WORK TO COMPLETE:
Lines containing the word "Solidity" are the ones to copy from the records below.

Collected data:
=====

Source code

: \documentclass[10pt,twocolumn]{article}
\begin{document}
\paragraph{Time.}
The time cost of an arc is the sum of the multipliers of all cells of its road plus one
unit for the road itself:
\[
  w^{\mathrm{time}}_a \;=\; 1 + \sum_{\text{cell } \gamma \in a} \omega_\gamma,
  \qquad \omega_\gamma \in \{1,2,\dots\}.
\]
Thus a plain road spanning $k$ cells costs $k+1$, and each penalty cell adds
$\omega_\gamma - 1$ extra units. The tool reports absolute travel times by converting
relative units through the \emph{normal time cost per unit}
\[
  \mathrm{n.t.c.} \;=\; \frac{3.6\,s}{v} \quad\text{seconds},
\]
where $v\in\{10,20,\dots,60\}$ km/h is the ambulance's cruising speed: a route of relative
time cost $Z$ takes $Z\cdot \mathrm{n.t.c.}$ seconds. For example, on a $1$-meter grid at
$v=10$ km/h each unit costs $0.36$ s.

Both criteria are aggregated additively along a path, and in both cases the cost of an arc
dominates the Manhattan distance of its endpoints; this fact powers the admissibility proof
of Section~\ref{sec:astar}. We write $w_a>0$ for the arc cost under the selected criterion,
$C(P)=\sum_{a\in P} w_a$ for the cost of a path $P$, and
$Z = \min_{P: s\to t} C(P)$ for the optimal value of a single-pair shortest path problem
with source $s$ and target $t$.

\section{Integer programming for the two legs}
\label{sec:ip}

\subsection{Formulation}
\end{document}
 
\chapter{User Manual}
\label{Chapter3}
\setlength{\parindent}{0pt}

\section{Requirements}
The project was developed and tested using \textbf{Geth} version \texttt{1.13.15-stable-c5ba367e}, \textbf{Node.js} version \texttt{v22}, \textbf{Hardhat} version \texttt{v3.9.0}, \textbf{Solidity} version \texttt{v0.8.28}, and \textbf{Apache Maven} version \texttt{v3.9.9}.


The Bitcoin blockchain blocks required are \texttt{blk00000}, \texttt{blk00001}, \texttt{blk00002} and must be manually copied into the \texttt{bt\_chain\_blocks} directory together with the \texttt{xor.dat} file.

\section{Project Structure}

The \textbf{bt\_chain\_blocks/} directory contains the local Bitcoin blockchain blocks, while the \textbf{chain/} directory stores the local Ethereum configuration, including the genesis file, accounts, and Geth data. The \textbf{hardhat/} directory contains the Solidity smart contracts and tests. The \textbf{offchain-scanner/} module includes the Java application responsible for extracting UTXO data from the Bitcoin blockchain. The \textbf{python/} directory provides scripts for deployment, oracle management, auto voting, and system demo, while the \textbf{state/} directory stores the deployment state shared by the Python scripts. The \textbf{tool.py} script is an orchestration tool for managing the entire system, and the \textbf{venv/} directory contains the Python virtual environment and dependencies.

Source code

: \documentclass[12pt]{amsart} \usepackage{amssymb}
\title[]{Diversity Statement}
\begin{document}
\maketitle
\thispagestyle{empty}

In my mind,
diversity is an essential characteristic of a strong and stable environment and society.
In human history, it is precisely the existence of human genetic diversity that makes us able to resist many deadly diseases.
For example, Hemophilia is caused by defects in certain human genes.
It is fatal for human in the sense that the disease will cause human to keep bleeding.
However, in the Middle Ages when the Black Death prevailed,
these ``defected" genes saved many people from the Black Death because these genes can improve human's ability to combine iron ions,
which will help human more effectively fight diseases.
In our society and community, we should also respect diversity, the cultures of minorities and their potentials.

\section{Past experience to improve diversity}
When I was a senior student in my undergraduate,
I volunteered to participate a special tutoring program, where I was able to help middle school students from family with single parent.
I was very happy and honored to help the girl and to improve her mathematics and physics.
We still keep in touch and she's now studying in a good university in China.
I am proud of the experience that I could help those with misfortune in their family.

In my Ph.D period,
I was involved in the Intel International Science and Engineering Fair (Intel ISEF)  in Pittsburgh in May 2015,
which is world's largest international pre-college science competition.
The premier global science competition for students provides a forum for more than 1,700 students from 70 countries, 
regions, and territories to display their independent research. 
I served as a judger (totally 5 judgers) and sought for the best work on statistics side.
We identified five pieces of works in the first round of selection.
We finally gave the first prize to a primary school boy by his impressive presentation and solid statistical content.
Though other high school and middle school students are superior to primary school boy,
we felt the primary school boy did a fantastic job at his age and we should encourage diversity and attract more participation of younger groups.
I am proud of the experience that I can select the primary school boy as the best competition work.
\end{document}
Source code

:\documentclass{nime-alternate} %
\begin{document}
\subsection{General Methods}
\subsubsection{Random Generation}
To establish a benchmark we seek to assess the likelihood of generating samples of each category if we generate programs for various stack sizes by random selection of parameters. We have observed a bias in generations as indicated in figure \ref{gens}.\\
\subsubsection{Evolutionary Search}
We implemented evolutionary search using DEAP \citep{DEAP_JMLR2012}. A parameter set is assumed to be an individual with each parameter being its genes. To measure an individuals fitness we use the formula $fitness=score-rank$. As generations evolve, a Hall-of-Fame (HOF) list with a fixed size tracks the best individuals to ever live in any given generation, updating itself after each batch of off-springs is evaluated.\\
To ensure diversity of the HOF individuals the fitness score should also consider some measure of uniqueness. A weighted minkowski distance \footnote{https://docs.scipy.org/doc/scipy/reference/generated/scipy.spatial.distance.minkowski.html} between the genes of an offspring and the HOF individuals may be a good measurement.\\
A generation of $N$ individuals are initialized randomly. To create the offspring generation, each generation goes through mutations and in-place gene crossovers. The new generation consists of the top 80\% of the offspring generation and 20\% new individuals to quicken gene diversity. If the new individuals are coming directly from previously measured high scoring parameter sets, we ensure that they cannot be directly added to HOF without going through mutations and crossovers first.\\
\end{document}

=====

RESPONSE AREA:
The project was developed and tested using \textbf{Geth} version \texttt{1.13.15-stable-c5ba367e}, \textbf{Node.js} version \texttt{v22}, \textbf{Hardhat} version \texttt{v3.9.0}, \textbf{Solidity} version \texttt{v0.8.28}, and \textbf{Apache Maven} version \texttt{v3.9.9}.
The \textbf{bt\_chain\_blocks/} directory contains the local Bitcoin blockchain blocks, while the \textbf{chain/} directory stores the local Ethereum configuration, including the genesis file, accounts, and Geth data. The \textbf{hardhat/} directory contains the Solidity smart contracts and tests. The \textbf{offchain-scanner/} module includes the Java application responsible for extracting UTXO data from the Bitcoin blockchain. The \textbf{python/} directory provides scripts for deployment, oracle management, auto voting, and system demo, while the \textbf{state/} directory stores the deployment state shared by the Python scripts. The \textbf{tool.py} script is an orchestration tool for managing the entire system, and the \textbf{venv/} directory contains the Python virtual environment and dependencies.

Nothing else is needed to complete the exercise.